## Task item
Find how many lines of the records below contain the word "Mobile" and write that number by itself.

## Supplied records
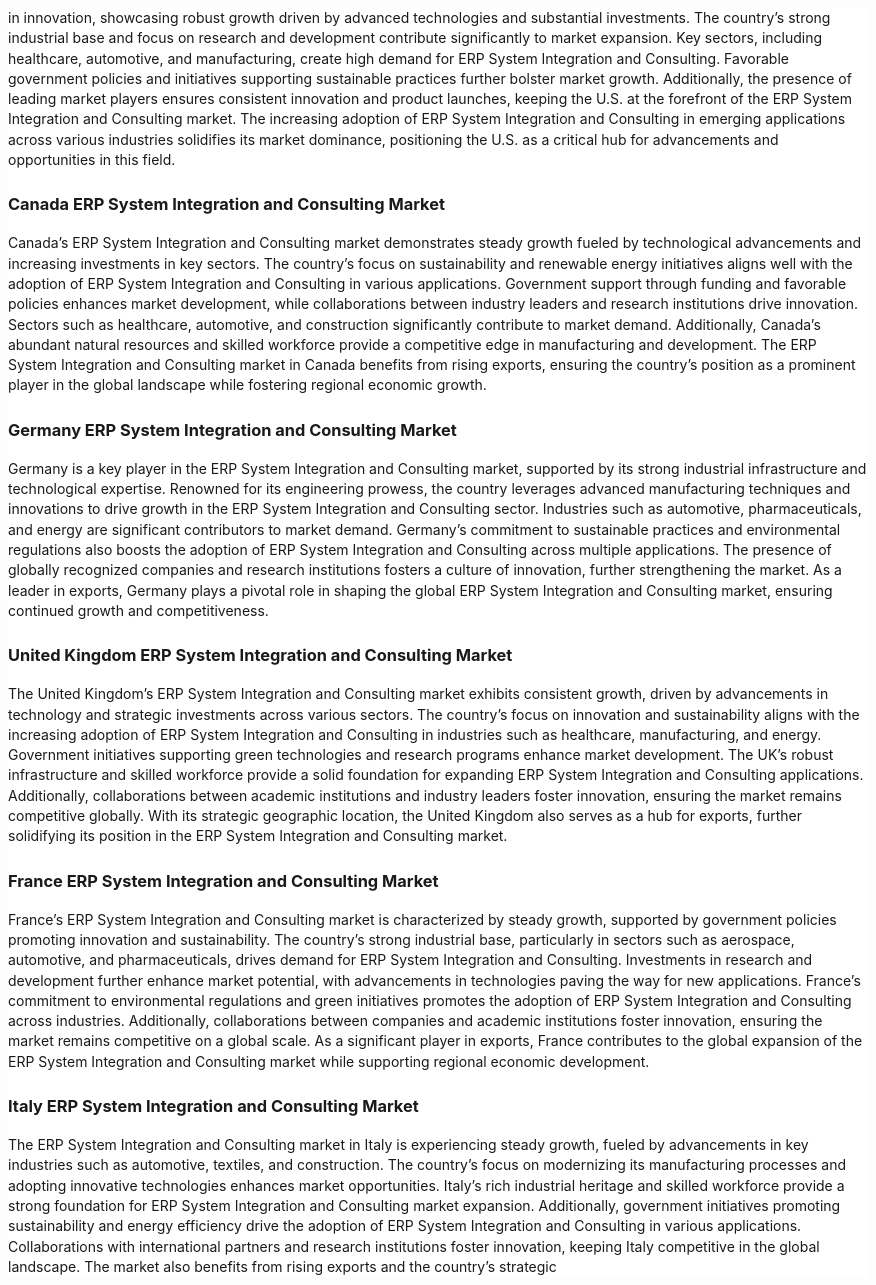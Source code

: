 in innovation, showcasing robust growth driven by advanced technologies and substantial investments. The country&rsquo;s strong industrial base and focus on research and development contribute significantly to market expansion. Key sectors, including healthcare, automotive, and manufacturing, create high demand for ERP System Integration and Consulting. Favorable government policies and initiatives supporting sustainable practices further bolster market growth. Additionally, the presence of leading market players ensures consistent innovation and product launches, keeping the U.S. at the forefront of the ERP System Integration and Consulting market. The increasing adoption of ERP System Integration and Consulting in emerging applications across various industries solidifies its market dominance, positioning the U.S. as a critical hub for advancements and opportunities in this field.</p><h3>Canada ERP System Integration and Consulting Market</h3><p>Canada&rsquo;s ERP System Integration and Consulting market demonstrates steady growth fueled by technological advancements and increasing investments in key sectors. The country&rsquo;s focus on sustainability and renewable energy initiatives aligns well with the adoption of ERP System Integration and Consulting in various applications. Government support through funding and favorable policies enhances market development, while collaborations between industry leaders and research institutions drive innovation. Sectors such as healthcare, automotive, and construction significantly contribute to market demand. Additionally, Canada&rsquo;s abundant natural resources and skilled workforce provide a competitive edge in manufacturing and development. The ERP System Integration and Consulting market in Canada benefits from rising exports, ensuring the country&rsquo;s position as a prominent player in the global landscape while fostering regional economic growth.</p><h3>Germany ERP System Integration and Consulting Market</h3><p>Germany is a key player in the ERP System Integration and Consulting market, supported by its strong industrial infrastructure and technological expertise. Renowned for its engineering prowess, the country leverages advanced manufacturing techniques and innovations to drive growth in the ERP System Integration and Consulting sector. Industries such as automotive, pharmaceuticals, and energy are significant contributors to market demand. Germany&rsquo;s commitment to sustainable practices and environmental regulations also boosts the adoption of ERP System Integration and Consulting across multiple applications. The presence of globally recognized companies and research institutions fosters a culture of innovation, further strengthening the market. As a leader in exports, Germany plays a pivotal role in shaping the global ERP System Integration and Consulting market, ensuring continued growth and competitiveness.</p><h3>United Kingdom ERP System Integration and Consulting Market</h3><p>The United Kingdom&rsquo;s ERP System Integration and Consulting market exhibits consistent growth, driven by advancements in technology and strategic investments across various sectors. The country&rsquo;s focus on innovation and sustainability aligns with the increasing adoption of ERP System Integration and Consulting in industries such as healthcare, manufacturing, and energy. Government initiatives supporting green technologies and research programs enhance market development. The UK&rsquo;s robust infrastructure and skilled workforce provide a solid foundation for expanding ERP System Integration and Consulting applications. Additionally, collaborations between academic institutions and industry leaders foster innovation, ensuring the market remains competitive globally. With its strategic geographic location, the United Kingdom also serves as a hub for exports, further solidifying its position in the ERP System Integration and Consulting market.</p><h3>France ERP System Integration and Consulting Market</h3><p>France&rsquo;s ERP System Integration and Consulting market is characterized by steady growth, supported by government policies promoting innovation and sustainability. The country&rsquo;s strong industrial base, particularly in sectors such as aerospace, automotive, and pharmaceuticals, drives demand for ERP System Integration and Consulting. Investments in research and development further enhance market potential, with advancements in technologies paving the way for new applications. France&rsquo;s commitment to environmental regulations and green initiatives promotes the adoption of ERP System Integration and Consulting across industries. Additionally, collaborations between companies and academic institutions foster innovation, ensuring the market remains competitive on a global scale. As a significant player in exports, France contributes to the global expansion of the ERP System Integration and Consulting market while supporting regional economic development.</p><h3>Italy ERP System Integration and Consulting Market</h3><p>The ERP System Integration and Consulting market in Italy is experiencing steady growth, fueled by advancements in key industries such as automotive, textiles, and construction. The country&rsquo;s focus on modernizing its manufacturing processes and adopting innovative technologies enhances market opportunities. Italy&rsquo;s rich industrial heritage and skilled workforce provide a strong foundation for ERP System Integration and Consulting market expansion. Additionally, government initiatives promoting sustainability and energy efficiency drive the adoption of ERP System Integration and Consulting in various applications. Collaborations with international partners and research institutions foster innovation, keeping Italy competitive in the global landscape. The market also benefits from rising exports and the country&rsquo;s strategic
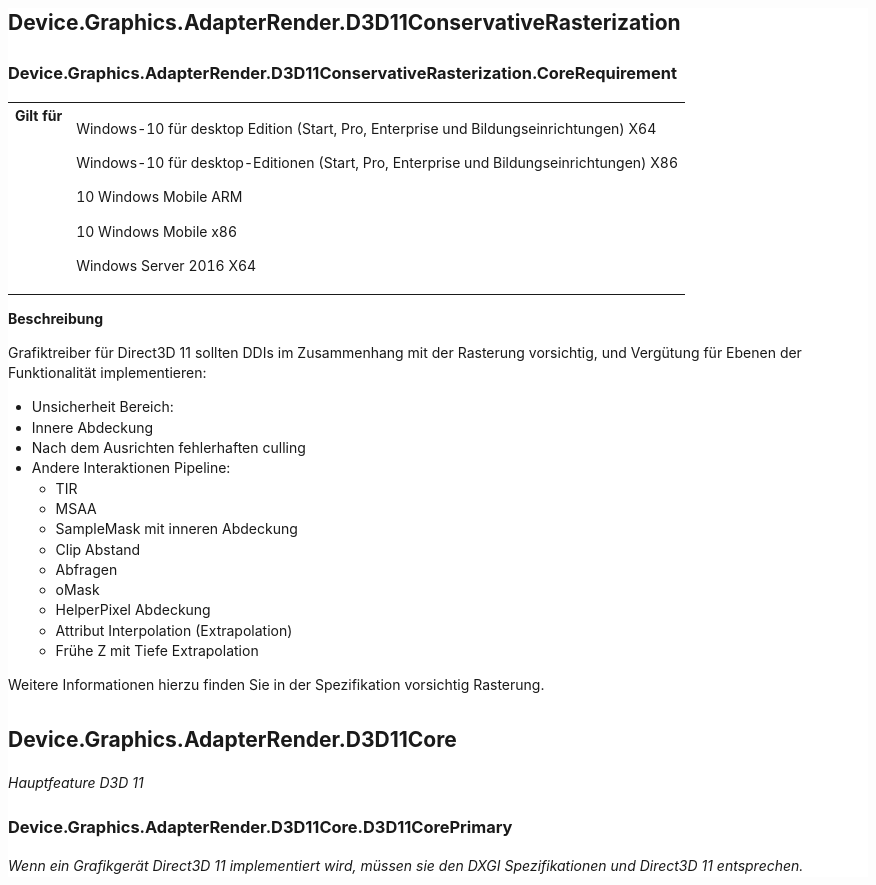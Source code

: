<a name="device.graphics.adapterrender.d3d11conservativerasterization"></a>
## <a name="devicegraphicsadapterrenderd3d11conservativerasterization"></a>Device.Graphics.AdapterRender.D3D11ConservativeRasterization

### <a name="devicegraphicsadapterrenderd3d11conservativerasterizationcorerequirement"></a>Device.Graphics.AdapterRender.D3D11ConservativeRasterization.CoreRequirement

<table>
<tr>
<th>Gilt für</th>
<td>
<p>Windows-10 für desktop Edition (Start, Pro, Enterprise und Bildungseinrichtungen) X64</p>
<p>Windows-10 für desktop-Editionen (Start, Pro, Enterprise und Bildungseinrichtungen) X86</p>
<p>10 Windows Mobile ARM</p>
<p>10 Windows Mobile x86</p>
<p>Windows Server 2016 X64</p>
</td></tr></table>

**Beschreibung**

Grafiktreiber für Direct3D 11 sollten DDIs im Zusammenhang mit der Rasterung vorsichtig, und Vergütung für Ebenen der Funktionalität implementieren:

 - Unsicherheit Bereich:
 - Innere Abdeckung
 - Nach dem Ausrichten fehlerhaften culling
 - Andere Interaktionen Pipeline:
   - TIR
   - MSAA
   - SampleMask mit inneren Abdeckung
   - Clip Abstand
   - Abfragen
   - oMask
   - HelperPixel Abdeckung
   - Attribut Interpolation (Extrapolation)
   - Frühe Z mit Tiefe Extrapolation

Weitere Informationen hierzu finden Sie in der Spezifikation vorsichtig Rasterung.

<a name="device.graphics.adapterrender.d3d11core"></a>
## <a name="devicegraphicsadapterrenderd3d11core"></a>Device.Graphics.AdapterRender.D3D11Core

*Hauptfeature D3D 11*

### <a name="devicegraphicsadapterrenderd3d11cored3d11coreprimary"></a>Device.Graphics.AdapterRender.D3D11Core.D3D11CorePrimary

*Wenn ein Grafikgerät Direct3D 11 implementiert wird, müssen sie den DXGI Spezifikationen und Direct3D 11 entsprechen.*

## Answer to this exercise
2